◆ **WHAT THE TASK REQUIRES**
Give back every record word for word, but keep the pictures out.

◆ **DATASET EXCERPTS**

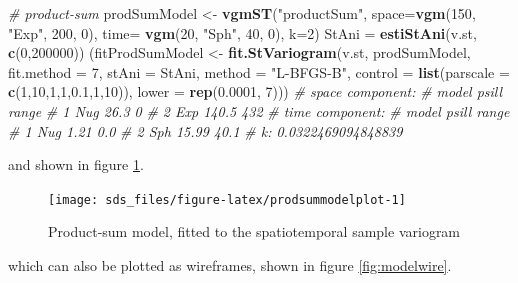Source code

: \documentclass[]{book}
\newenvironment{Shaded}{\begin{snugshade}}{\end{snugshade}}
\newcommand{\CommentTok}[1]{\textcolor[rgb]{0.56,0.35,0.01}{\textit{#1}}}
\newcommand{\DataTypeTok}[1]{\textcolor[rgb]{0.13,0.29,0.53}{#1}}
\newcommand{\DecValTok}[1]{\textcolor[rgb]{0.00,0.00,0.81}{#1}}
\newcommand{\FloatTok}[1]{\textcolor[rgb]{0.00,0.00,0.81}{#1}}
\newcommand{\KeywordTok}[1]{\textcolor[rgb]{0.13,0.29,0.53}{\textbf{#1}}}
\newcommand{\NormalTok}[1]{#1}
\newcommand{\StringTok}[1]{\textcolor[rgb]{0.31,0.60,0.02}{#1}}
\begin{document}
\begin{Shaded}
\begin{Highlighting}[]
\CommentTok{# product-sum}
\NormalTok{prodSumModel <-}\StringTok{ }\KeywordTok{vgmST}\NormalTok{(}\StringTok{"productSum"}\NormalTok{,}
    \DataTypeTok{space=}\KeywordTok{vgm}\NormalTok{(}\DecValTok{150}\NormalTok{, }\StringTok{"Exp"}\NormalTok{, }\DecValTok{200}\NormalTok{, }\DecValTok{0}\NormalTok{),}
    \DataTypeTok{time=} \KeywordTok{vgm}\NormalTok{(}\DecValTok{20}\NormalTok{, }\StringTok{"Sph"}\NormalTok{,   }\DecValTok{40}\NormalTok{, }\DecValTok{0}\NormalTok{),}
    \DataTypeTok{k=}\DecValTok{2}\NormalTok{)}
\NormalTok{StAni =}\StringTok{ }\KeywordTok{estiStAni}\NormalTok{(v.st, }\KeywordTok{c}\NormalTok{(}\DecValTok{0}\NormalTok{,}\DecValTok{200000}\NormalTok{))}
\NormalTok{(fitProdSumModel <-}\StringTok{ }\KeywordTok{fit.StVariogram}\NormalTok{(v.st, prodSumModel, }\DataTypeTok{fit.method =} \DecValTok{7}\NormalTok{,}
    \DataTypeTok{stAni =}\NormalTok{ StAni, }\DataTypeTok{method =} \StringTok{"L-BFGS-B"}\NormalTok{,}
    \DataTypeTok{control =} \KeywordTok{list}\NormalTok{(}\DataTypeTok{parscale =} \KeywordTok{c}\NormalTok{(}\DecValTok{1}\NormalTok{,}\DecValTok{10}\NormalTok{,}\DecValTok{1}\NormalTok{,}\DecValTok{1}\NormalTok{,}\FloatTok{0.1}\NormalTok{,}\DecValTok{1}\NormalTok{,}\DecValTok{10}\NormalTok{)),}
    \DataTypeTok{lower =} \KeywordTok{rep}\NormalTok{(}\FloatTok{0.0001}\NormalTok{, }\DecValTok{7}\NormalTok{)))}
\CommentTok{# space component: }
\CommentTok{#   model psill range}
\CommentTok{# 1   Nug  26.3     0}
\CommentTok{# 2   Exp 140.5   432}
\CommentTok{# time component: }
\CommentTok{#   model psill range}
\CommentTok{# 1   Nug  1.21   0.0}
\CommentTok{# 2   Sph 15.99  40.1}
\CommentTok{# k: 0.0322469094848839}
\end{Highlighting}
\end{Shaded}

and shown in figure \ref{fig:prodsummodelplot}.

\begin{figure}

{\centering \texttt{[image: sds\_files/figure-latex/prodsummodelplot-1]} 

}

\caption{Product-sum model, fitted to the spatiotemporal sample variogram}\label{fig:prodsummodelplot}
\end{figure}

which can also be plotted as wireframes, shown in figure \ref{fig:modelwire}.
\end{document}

◆ **RESPONSE FOR THIS EXERCISE**
Source code

: \documentclass[]{book}
\newenvironment{Shaded}{\begin{snugshade}}{\end{snugshade}}
\newcommand{\CommentTok}[1]{\textcolor[rgb]{0.56,0.35,0.01}{\textit{#1}}}
\newcommand{\DataTypeTok}[1]{\textcolor[rgb]{0.13,0.29,0.53}{#1}}
\newcommand{\DecValTok}[1]{\textcolor[rgb]{0.00,0.00,0.81}{#1}}
\newcommand{\FloatTok}[1]{\textcolor[rgb]{0.00,0.00,0.81}{#1}}
\newcommand{\KeywordTok}[1]{\textcolor[rgb]{0.13,0.29,0.53}{\textbf{#1}}}
\newcommand{\NormalTok}[1]{#1}
\newcommand{\StringTok}[1]{\textcolor[rgb]{0.31,0.60,0.02}{#1}}
\begin{document}
\begin{Shaded}
\begin{Highlighting}[]
\CommentTok{# product-sum}
\NormalTok{prodSumModel <-}\StringTok{ }\KeywordTok{vgmST}\NormalTok{(}\StringTok{"productSum"}\NormalTok{,}
    \DataTypeTok{space=}\KeywordTok{vgm}\NormalTok{(}\DecValTok{150}\NormalTok{, }\StringTok{"Exp"}\NormalTok{, }\DecValTok{200}\NormalTok{, }\DecValTok{0}\NormalTok{),}
    \DataTypeTok{time=} \KeywordTok{vgm}\NormalTok{(}\DecValTok{20}\NormalTok{, }\StringTok{"Sph"}\NormalTok{,   }\DecValTok{40}\NormalTok{, }\DecValTok{0}\NormalTok{),}
    \DataTypeTok{k=}\DecValTok{2}\NormalTok{)}
\NormalTok{StAni =}\StringTok{ }\KeywordTok{estiStAni}\NormalTok{(v.st, }\KeywordTok{c}\NormalTok{(}\DecValTok{0}\NormalTok{,}\DecValTok{200000}\NormalTok{))}
\NormalTok{(fitProdSumModel <-}\StringTok{ }\KeywordTok{fit.StVariogram}\NormalTok{(v.st, prodSumModel, }\DataTypeTok{fit.method =} \DecValTok{7}\NormalTok{,}
    \DataTypeTok{stAni =}\NormalTok{ StAni, }\DataTypeTok{method =} \StringTok{"L-BFGS-B"}\NormalTok{,}
    \DataTypeTok{control =} \KeywordTok{list}\NormalTok{(}\DataTypeTok{parscale =} \KeywordTok{c}\NormalTok{(}\DecValTok{1}\NormalTok{,}\DecValTok{10}\NormalTok{,}\DecValTok{1}\NormalTok{,}\DecValTok{1}\NormalTok{,}\FloatTok{0.1}\NormalTok{,}\DecValTok{1}\NormalTok{,}\DecValTok{10}\NormalTok{)),}
    \DataTypeTok{lower =} \KeywordTok{rep}\NormalTok{(}\FloatTok{0.0001}\NormalTok{, }\DecValTok{7}\NormalTok{)))}
\CommentTok{# space component: }
\CommentTok{#   model psill range}
\CommentTok{# 1   Nug  26.3     0}
\CommentTok{# 2   Exp 140.5   432}
\CommentTok{# time component: }
\CommentTok{#   model psill range}
\CommentTok{# 1   Nug  1.21   0.0}
\CommentTok{# 2   Sph 15.99  40.1}
\CommentTok{# k: 0.0322469094848839}
\end{Highlighting}
\end{Shaded}

and shown in figure \ref{fig:prodsummodelplot}.

\begin{figure}

{\centering \texttt{[image: sds\_files/figure-latex/prodsummodelplot-1]} 

}

\caption{Product-sum model, fitted to the spatiotemporal sample variogram}\label{fig:prodsummodelplot}
\end{figure}

which can also be plotted as wireframes, shown in figure \ref{fig:modelwire}.
\end{document}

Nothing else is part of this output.